Two deadly suicide bombings in Buenos Aires – of the Israeli Embassy in 1992 and the AMIA (Asociación Mutual Israelita Argentina) Jewish Community Centre in 1994 – shaped Bergman’s life and strengthened his Jewish identity. He was supposed to have a meeting at AMIA on the Monday morning that it was attacked, but cancelled it as his third child, Talia, had just been born. “I then had to be at the morgue for people to identify the bodies. I will never forget this in my life.”

Young people in his community wanted to do something meaningful in the face of this horror. They pushed him to lead a weekly protest outside parliament, shaming the government with a timeline of how many weeks it was since these two bombings with no arrests. “I did this every Monday for two-and-a-half years,” said Bergman. “We started with 20 people and then it became mass public demonstrations. We blew a shofar in the public square. This made me into a social activist.”

Bergman was mentored by the future Pope Francis, forming a strong friendship with him after attending a meeting to confront Argentina’s political, economic, and social crisis in 2001. “He taught me to respect differences and serve society. That’s real power. He’s a master of communication through symbols.” Bergman still maintains correspondence with the pontiff, who likes to hand-write his letters but now dictates them to his secretary.

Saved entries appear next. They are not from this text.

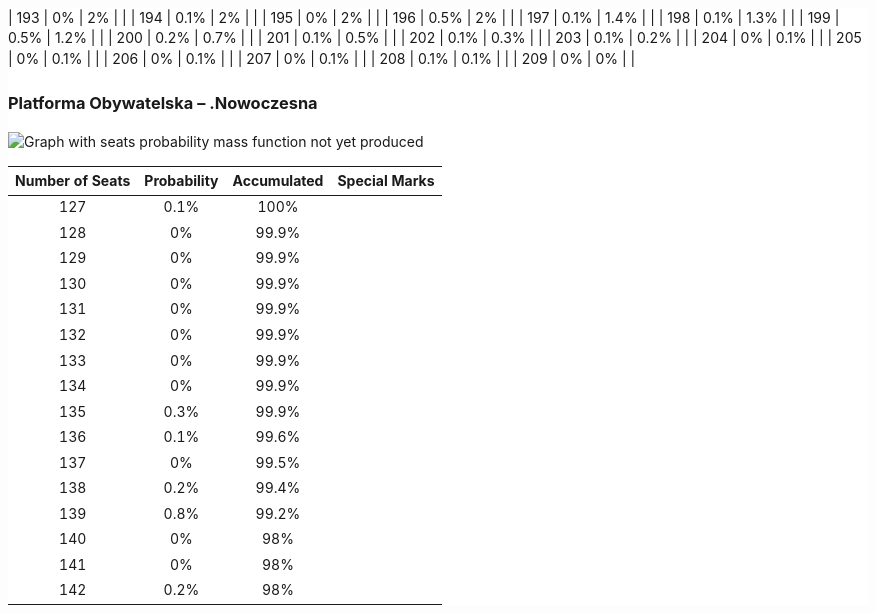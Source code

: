 | 193 | 0% | 2% |  |
| 194 | 0.1% | 2% |  |
| 195 | 0% | 2% |  |
| 196 | 0.5% | 2% |  |
| 197 | 0.1% | 1.4% |  |
| 198 | 0.1% | 1.3% |  |
| 199 | 0.5% | 1.2% |  |
| 200 | 0.2% | 0.7% |  |
| 201 | 0.1% | 0.5% |  |
| 202 | 0.1% | 0.3% |  |
| 203 | 0.1% | 0.2% |  |
| 204 | 0% | 0.1% |  |
| 205 | 0% | 0.1% |  |
| 206 | 0% | 0.1% |  |
| 207 | 0% | 0.1% |  |
| 208 | 0.1% | 0.1% |  |
| 209 | 0% | 0% |  |

### Platforma Obywatelska – .Nowoczesna

![Graph with seats probability mass function not yet produced](2019-01-04-IBRiS-coalitions-seats-pmf-po–n.png "Seats Probability Mass Function")

| Number of Seats | Probability | Accumulated | Special Marks |
|:---------------:|:-----------:|:-----------:|:-------------:|
| 127 | 0.1% | 100% |  |
| 128 | 0% | 99.9% |  |
| 129 | 0% | 99.9% |  |
| 130 | 0% | 99.9% |  |
| 131 | 0% | 99.9% |  |
| 132 | 0% | 99.9% |  |
| 133 | 0% | 99.9% |  |
| 134 | 0% | 99.9% |  |
| 135 | 0.3% | 99.9% |  |
| 136 | 0.1% | 99.6% |  |
| 137 | 0% | 99.5% |  |
| 138 | 0.2% | 99.4% |  |
| 139 | 0.8% | 99.2% |  |
| 140 | 0% | 98% |  |
| 141 | 0% | 98% |  |
| 142 | 0.2% | 98% |  |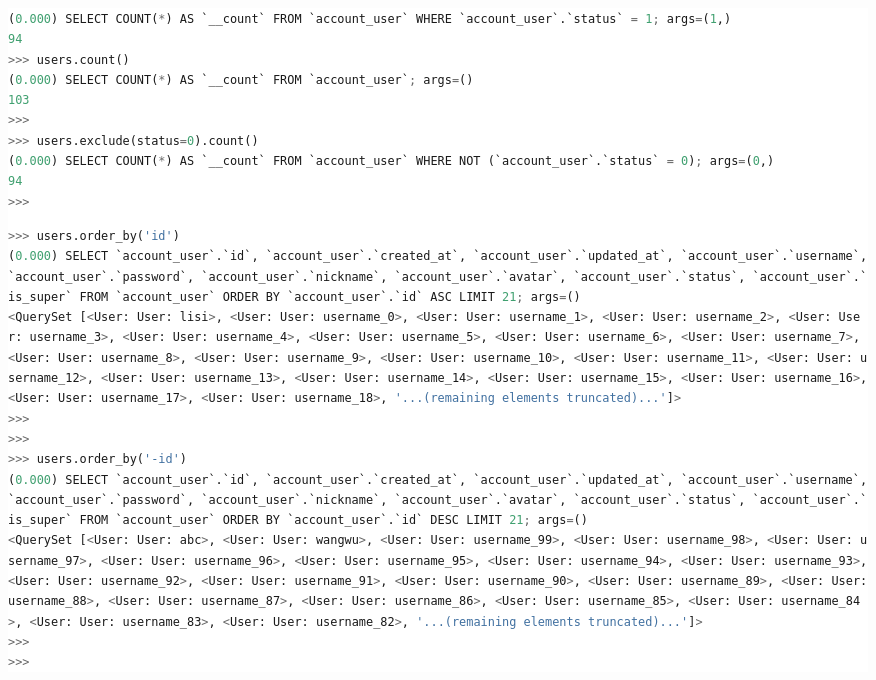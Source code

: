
 ```py
(0.000) SELECT COUNT(*) AS `__count` FROM `account_user` WHERE `account_user`.`status` = 1; args=(1,)
94
>>> users.count()
(0.000) SELECT COUNT(*) AS `__count` FROM `account_user`; args=()
103
>>>
>>> users.exclude(status=0).count()
(0.000) SELECT COUNT(*) AS `__count` FROM `account_user` WHERE NOT (`account_user`.`status` = 0); args=(0,)
94
>>>
```

```py
>>> users.order_by('id')
(0.000) SELECT `account_user`.`id`, `account_user`.`created_at`, `account_user`.`updated_at`, `account_user`.`username`, `account_user`.`password`, `account_user`.`nickname`, `account_user`.`avatar`, `account_user`.`status`, `account_user`.`is_super` FROM `account_user` ORDER BY `account_user`.`id` ASC LIMIT 21; args=()
<QuerySet [<User: User: lisi>, <User: User: username_0>, <User: User: username_1>, <User: User: username_2>, <User: User: username_3>, <User: User: username_4>, <User: User: username_5>, <User: User: username_6>, <User: User: username_7>, <User: User: username_8>, <User: User: username_9>, <User: User: username_10>, <User: User: username_11>, <User: User: username_12>, <User: User: username_13>, <User: User: username_14>, <User: User: username_15>, <User: User: username_16>, <User: User: username_17>, <User: User: username_18>, '...(remaining elements truncated)...']>
>>>
>>>
>>> users.order_by('-id')
(0.000) SELECT `account_user`.`id`, `account_user`.`created_at`, `account_user`.`updated_at`, `account_user`.`username`, `account_user`.`password`, `account_user`.`nickname`, `account_user`.`avatar`, `account_user`.`status`, `account_user`.`is_super` FROM `account_user` ORDER BY `account_user`.`id` DESC LIMIT 21; args=()
<QuerySet [<User: User: abc>, <User: User: wangwu>, <User: User: username_99>, <User: User: username_98>, <User: User: username_97>, <User: User: username_96>, <User: User: username_95>, <User: User: username_94>, <User: User: username_93>, <User: User: username_92>, <User: User: username_91>, <User: User: username_90>, <User: User: username_89>, <User: User: username_88>, <User: User: username_87>, <User: User: username_86>, <User: User: username_85>, <User: User: username_84>, <User: User: username_83>, <User: User: username_82>, '...(remaining elements truncated)...']>
>>>
>>>
```
















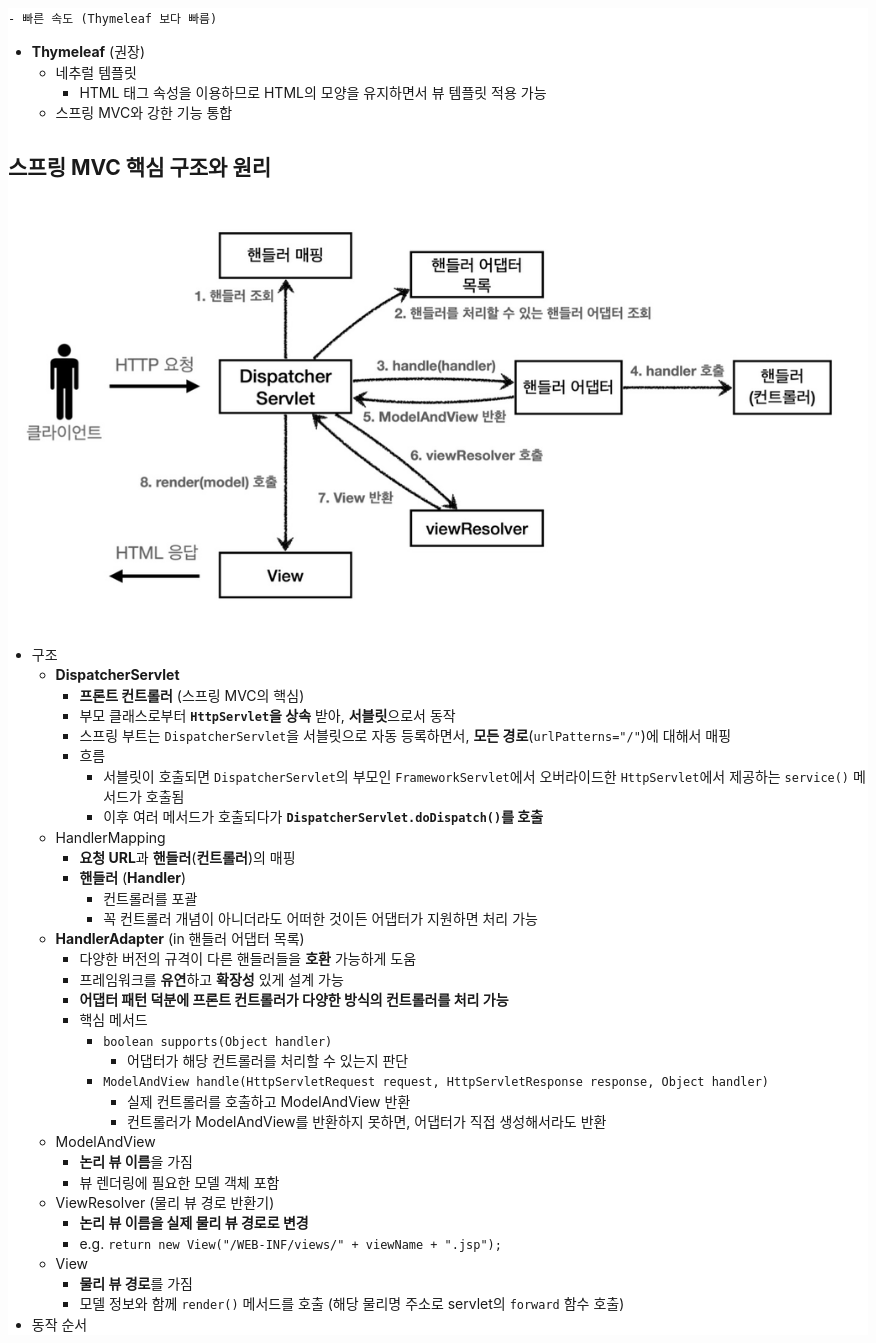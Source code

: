 	- 빠른 속도 (Thymeleaf 보다 빠름)
- **Thymeleaf** (권장)
	- 네추럴 템플릿
		- HTML 태그 속성을 이용하므로 HTML의 모양을 유지하면서 뷰 템플릿 적용 가능
	- 스프링 MVC와 강한 기능 통합
## 스프링 MVC 핵심 구조와 원리
![](../images/spring_mvc_core_architecture.jpeg)
- 구조
	- **DispatcherServlet**
		- **프론트 컨트롤러** (스프링 MVC의 핵심)
		- 부모 클래스로부터 **`HttpServlet`을 상속** 받아, **서블릿**으로서 동작
		- 스프링 부트는 `DispatcherServlet`을 서블릿으로 자동 등록하면서, **모든 경로**(`urlPatterns="/"`)에 대해서 매핑
		- 흐름
			- 서블릿이 호출되면 `DispatcherServlet`의 부모인 `FrameworkServlet`에서 오버라이드한 `HttpServlet`에서 제공하는 `service()` 메서드가 호출됨
			- 이후 여러 메서드가 호출되다가 **`DispatcherServlet.doDispatch()`를 호출**
	- HandlerMapping
		- **요청 URL**과 **핸들러**(**컨트롤러**)의 매핑
		- **핸들러** (**Handler**)
			- 컨트롤러를 포괄
			- 꼭 컨트롤러 개념이 아니더라도 어떠한 것이든 어댑터가 지원하면 처리 가능
	- **HandlerAdapter** (in 핸들러 어댑터 목록)
		- 다양한 버전의 규격이 다른 핸들러들을 **호환** 가능하게 도움
		- 프레임워크를 **유연**하고 **확장성** 있게 설계 가능
		- **어댑터 패턴 덕분에 프론트 컨트롤러가 다양한 방식의 컨트롤러를 처리 가능**
		- 핵심 메서드
			- `boolean supports(Object handler)`
				- 어댑터가 해당 컨트롤러를 처리할 수 있는지 판단
			- `ModelAndView handle(HttpServletRequest request, HttpServletResponse response, Object handler)`
				- 실제 컨트롤러를 호출하고 ModelAndView 반환
				- 컨트롤러가 ModelAndView를 반환하지 못하면, 어댑터가 직접 생성해서라도 반환
	- ModelAndView
		- **논리 뷰 이름**을 가짐
		- 뷰 렌더링에 필요한 모델 객체 포함
	- ViewResolver (물리 뷰 경로 반환기)
		- **논리 뷰 이름을 실제 물리 뷰 경로로 변경**
		- e.g. `return new View("/WEB-INF/views/" + viewName + ".jsp");`
	- View
		- **물리 뷰 경로**를 가짐
		- 모델 정보와 함께 `render()` 메서드를 호출 (해당 물리명 주소로 servlet의 `forward` 함수 호출)
- 동작 순서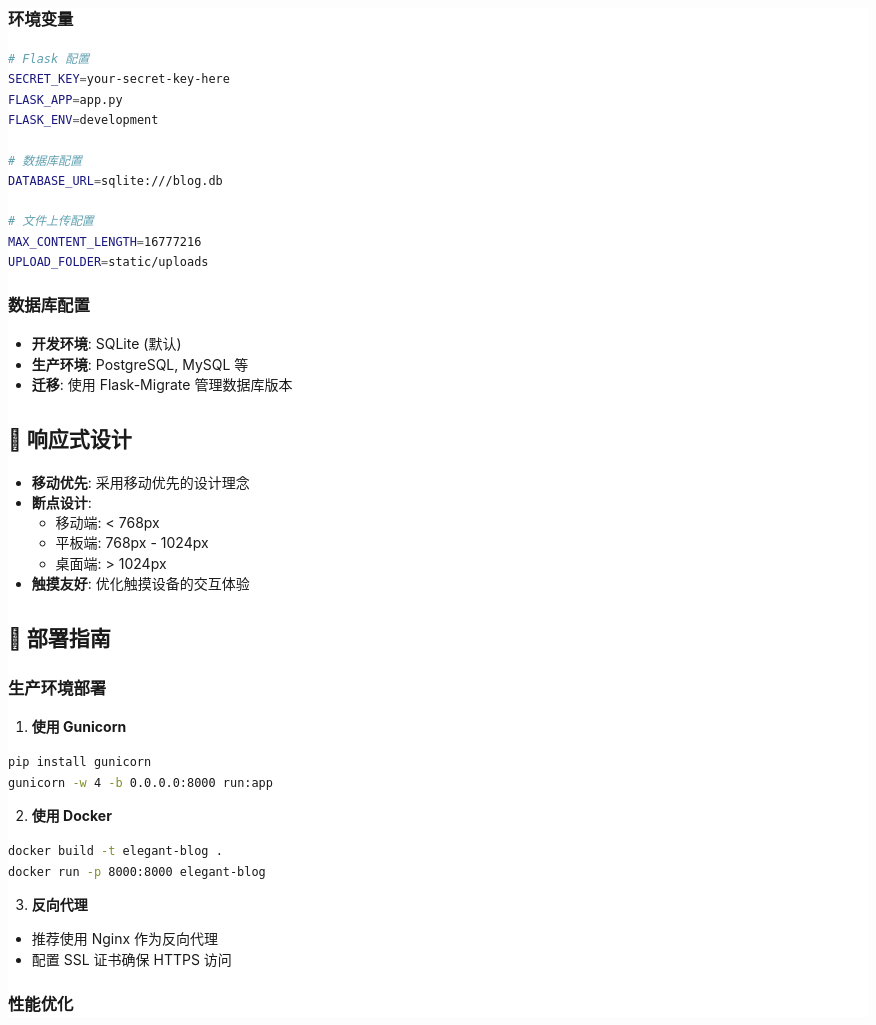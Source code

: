 ### 环境变量

```bash
# Flask 配置
SECRET_KEY=your-secret-key-here
FLASK_APP=app.py
FLASK_ENV=development

# 数据库配置
DATABASE_URL=sqlite:///blog.db

# 文件上传配置
MAX_CONTENT_LENGTH=16777216
UPLOAD_FOLDER=static/uploads
```

### 数据库配置

- **开发环境**: SQLite (默认)
- **生产环境**: PostgreSQL, MySQL 等
- **迁移**: 使用 Flask-Migrate 管理数据库版本

## 📱 响应式设计

- **移动优先**: 采用移动优先的设计理念
- **断点设计**: 
  - 移动端: < 768px
  - 平板端: 768px - 1024px
  - 桌面端: > 1024px
- **触摸友好**: 优化触摸设备的交互体验

## 🚀 部署指南

### 生产环境部署

1. **使用 Gunicorn**
```bash
pip install gunicorn
gunicorn -w 4 -b 0.0.0.0:8000 run:app
```

2. **使用 Docker**
```bash
docker build -t elegant-blog .
docker run -p 8000:8000 elegant-blog
```

3. **反向代理**
- 推荐使用 Nginx 作为反向代理
- 配置 SSL 证书确保 HTTPS 访问

### 性能优化
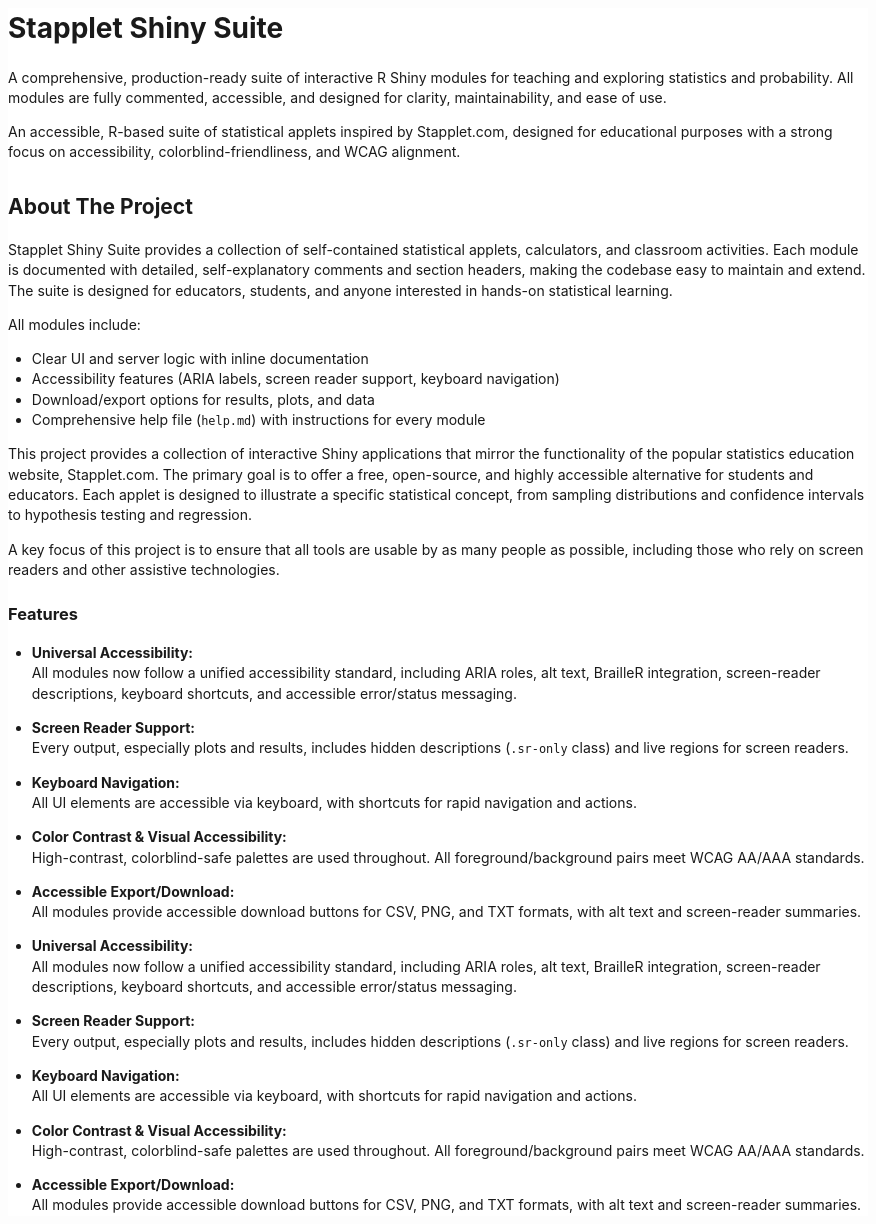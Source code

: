 # Stapplet Shiny Suite

A comprehensive, production-ready suite of interactive R Shiny modules for teaching and exploring statistics and probability. All modules are fully commented, accessible, and designed for clarity, maintainability, and ease of use.

An accessible, R-based suite of statistical applets inspired by Stapplet.com, designed for educational purposes with a strong focus on accessibility, colorblind-friendliness, and WCAG alignment.

## About The Project

Stapplet Shiny Suite provides a collection of self-contained statistical applets, calculators, and classroom activities. Each module is documented with detailed, self-explanatory comments and section headers, making the codebase easy to maintain and extend. The suite is designed for educators, students, and anyone interested in hands-on statistical learning.

All modules include:
- Clear UI and server logic with inline documentation
- Accessibility features (ARIA labels, screen reader support, keyboard navigation)
- Download/export options for results, plots, and data
- Comprehensive help file (`help.md`) with instructions for every module

This project provides a collection of interactive Shiny applications that mirror the functionality of the popular statistics education website, Stapplet.com. The primary goal is to offer a free, open-source, and highly accessible alternative for students and educators. Each applet is designed to illustrate a specific statistical concept, from sampling distributions and confidence intervals to hypothesis testing and regression.

A key focus of this project is to ensure that all tools are usable by as many people as possible, including those who rely on screen readers and other assistive technologies.

### Features

- **Universal Accessibility:**  
  All modules now follow a unified accessibility standard, including ARIA roles, alt text, BrailleR integration, screen-reader descriptions, keyboard shortcuts, and accessible error/status messaging.
- **Screen Reader Support:**  
  Every output, especially plots and results, includes hidden descriptions (`.sr-only` class) and live regions for screen readers.
- **Keyboard Navigation:**  
  All UI elements are accessible via keyboard, with shortcuts for rapid navigation and actions.
- **Color Contrast & Visual Accessibility:**  
  High-contrast, colorblind-safe palettes are used throughout. All foreground/background pairs meet WCAG AA/AAA standards.
- **Accessible Export/Download:**  
  All modules provide accessible download buttons for CSV, PNG, and TXT formats, with alt text and screen-reader summaries.

- **Universal Accessibility:**  
  All modules now follow a unified accessibility standard, including ARIA roles, alt text, BrailleR integration, screen-reader descriptions, keyboard shortcuts, and accessible error/status messaging.
- **Screen Reader Support:**  
  Every output, especially plots and results, includes hidden descriptions (`.sr-only` class) and live regions for screen readers.
- **Keyboard Navigation:**  
  All UI elements are accessible via keyboard, with shortcuts for rapid navigation and actions.
- **Color Contrast & Visual Accessibility:**  
  High-contrast, colorblind-safe palettes are used throughout. All foreground/background pairs meet WCAG AA/AAA standards.
- **Accessible Export/Download:**  
  All modules provide accessible download buttons for CSV, PNG, and TXT formats, with alt text and screen-reader summaries.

Bergman was the first rabbi elected as a congressman in the country, which he cites as evidence of the integration of the Jewish community into Argentine society. He then went on to serve as minister of the environment and sustainable development in President Mauricio Macri’s cabinet from 2015 to 2019. “We lost the next election, which wasn’t really my fault,” he joked mischievously.

“Being minister of environment was my most rabbinical work, the peak of my rabbinical career. I could put tikkun olam into action. I felt like Noah building his ark and being laughed at by his neighbours. The flood has now come.” He’s most proud that six national parks were proclaimed during his tenure.

Bergman now steers the WUPJ, “with 1 200 congregations in 50 countries and seven regions”.

“We seek to serve the Jewish people and humankind. We pioneered the empowerment of women, long before #MeToo. It’s 50 years since female rabbis were ordained in the United States. Now there are also many women in leadership positions in Jewish communities, even in Orthodox communities.”

We need to distinguish Jewish spirituality from politics, which is about power, Bergman said. “Orthodox Judaism doesn’t always respect and accept diversity,” he said, “I prefer not to use energy on internal divisions. I want to welcome those Jews who feel they don’t belong, they should come back home. I’m against assimilation, but I support integration. To ‘reform’ is an action, it’s an ongoing process.”

He said he was inspired by the stories of Jews in the struggle after visiting the Apartheid Museum. “I have learned a lot from this visit, from local leadership and the very welcoming community. We as Jews need to clearly define what value we can add to the world. Today, we need to be resilient, flexible, and open-minded, especially post-COVID-19. It’s a catalyst for change. It’s very Jewish, from every bad thing to make a good one. I feel at home here – South Africa is similar to South America.”

His key message is that Jewish South Africans have much to contribute to the wider society, and they should be proud of all aspects of their identity.